__Input records__

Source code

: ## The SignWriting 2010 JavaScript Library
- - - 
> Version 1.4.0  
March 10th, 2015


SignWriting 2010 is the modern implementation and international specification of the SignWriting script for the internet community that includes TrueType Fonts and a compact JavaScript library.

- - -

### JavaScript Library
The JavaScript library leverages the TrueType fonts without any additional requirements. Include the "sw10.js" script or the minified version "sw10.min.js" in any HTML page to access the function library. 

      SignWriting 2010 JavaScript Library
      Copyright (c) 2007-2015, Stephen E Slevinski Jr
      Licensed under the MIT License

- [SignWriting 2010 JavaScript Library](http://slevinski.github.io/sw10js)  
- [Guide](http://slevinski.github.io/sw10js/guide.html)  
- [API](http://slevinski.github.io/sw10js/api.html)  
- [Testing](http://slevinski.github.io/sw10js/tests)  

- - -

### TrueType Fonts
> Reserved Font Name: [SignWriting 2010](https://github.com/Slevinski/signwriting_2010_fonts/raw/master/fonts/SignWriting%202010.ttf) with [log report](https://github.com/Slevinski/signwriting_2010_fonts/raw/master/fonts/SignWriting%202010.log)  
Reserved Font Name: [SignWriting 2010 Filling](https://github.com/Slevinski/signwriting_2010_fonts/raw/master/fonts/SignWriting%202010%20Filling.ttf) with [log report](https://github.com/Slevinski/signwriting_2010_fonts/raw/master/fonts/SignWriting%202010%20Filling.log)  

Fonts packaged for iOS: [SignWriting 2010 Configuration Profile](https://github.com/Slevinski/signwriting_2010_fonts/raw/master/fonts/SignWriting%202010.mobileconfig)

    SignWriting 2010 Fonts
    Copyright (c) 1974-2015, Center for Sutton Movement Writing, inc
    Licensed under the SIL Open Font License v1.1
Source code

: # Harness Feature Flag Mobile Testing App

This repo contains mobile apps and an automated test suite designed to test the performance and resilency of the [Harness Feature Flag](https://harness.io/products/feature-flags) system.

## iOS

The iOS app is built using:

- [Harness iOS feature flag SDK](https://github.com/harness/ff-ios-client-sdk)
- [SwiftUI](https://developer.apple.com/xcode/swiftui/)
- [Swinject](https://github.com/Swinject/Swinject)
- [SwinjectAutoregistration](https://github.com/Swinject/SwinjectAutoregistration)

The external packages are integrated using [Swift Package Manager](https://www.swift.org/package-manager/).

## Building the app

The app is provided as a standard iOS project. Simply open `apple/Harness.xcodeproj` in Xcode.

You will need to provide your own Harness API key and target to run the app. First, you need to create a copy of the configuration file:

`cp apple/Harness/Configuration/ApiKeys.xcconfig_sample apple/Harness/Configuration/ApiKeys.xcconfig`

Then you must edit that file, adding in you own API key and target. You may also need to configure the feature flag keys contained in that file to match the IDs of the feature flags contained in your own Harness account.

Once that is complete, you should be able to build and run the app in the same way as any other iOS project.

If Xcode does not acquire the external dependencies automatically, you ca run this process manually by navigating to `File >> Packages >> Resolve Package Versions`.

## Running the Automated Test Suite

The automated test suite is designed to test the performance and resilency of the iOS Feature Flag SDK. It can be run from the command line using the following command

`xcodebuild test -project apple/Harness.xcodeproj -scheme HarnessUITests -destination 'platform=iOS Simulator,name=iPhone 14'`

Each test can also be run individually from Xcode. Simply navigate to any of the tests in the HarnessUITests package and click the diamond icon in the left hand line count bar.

__Required work__
What lines in the listing contain "Swinject"? Copy them all.

__Solution for this task__
- [Swinject](https://github.com/Swinject/Swinject)
- [SwinjectAutoregistration](https://github.com/Swinject/SwinjectAutoregistration)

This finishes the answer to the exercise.